The story circles around the lives of four sets of characters: the little street urchin with the heart of gold; the hooker who is really a country girl at heart and the cyclo driver who loves and patiently pursues her; the old leprous poet whose poems must surely have been stronger before translation; and, worst of all, Harvey Keitel.

Seeing Harvey Keitel sitting on a chair in the heat of Ho Chi Minh City is like having Clark Gable for a doorman. You can get the door open without Clark Gable. What the hell is he doing there anyway? Of course, we all know why he is there, because he is Harvey Keitel, and also because Harvey Keitel just happens to be the executive producer of Three Seasons. So the fourth plot variation winds around Keitel’s search for his Warchild, whom he fortuitously runs into in a restaurant, symbolically during the main course which you never see him eat. I think that is what happens, but I may be wrong, because, like I say, it’s all quite symbolic. The young girl is very beautiful, naturally, and this, plus the goo goo eyes she makes for Harvey, is supposed to tell us his quest is over. Thank Buddha for that. This dyspeptic plot variation makes you long for the happy hooker or the leprous poet.

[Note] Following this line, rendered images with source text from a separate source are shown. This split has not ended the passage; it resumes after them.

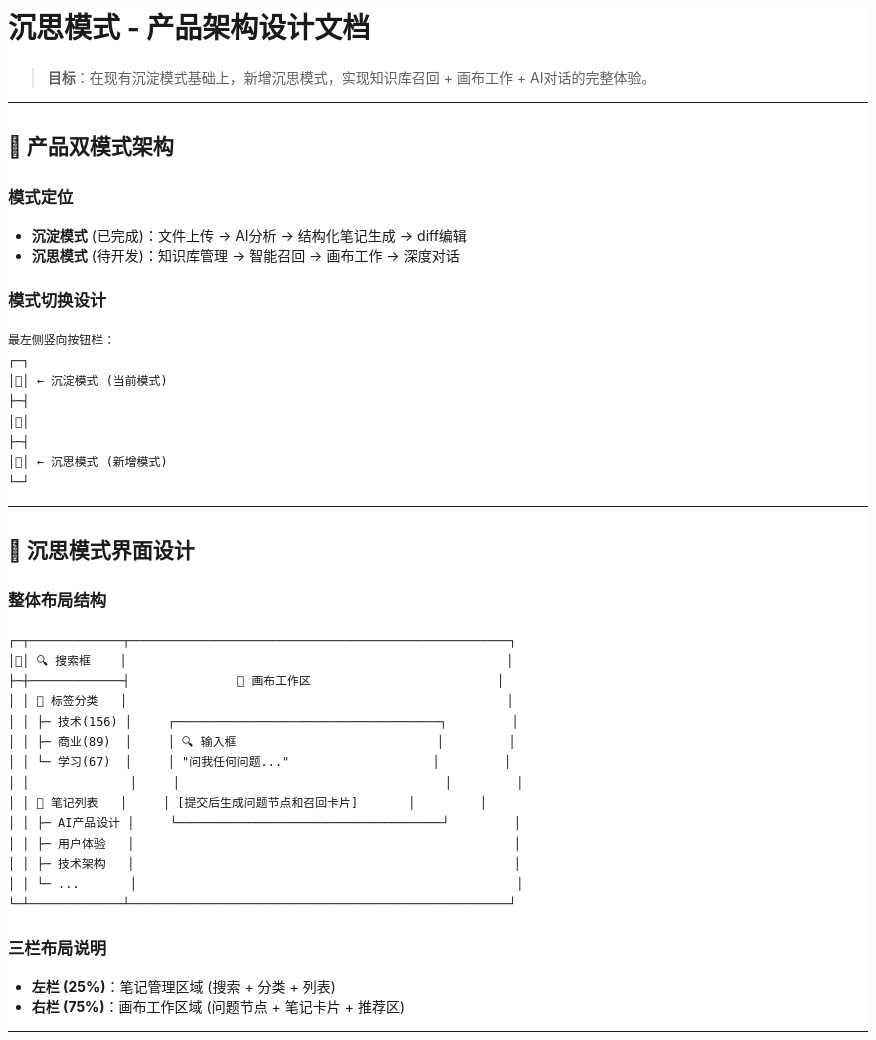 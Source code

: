 # 沉思模式 - 产品架构设计文档

> **目标**：在现有沉淀模式基础上，新增沉思模式，实现知识库召回 + 画布工作 + AI对话的完整体验。

---

## 🎯 **产品双模式架构**

### **模式定位**
- **沉淀模式** (已完成)：文件上传 → AI分析 → 结构化笔记生成 → diff编辑
- **沉思模式** (待开发)：知识库管理 → 智能召回 → 画布工作 → 深度对话

### **模式切换设计**
```
最左侧竖向按钮栏：
┌─┐
│📖│ ← 沉淀模式 (当前模式)
├─┤
│📄│
├─┤
│🧠│ ← 沉思模式 (新增模式)
└─┘
```

---

## 🧠 **沉思模式界面设计**

### **整体布局结构**
```
┌─┬─────────────┬─────────────────────────────────────────────────────┐
│🧠│ 🔍 搜索框    │                                                     │
├─┼─────────────┤               🎨 画布工作区                          │
│ │ 📂 标签分类   │                                                     │
│ │ ├─ 技术(156) │     ┌─────────────────────────────────────┐         │
│ │ ├─ 商业(89)  │     │ 🔍 输入框                            │         │
│ │ └─ 学习(67)  │     │ "问我任何问题..."                    │         │
│ │              │     │                                     │         │
│ │ 📄 笔记列表   │     │ [提交后生成问题节点和召回卡片]       │         │
│ │ ├─ AI产品设计 │     └─────────────────────────────────────┘         │
│ │ ├─ 用户体验   │                                                     │
│ │ ├─ 技术架构   │                                                     │
│ │ └─ ...       │                                                     │
└─┴─────────────┴─────────────────────────────────────────────────────┘
```

### **三栏布局说明**
- **左栏 (25%)**：笔记管理区域 (搜索 + 分类 + 列表)
- **右栏 (75%)**：画布工作区域 (问题节点 + 笔记卡片 + 推荐区)

---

Still, plot and characters aside, the film does make you think. It is difficult for an American to see a movie filmed in Vietnam and not experience many conflicting emotions. The scenes of village women stand out – harvesting flowers on the glorious lotus lake, for example, and singing while they work in a beautiful gospel-like call-and-response. There are other memorable moments as well.

But a few scenes do not an entire movie make. One leaves the theater with a feeling of having had a marginally interesting two hours, and the soundtrack stays with you longer than most appetizers. But in the end, a real entree would have been more satisfying – like a story that made sense. For this reviewer if Harvey Keitel had simply fallen asleep on his chair and stayed there, that would have been dessert enough.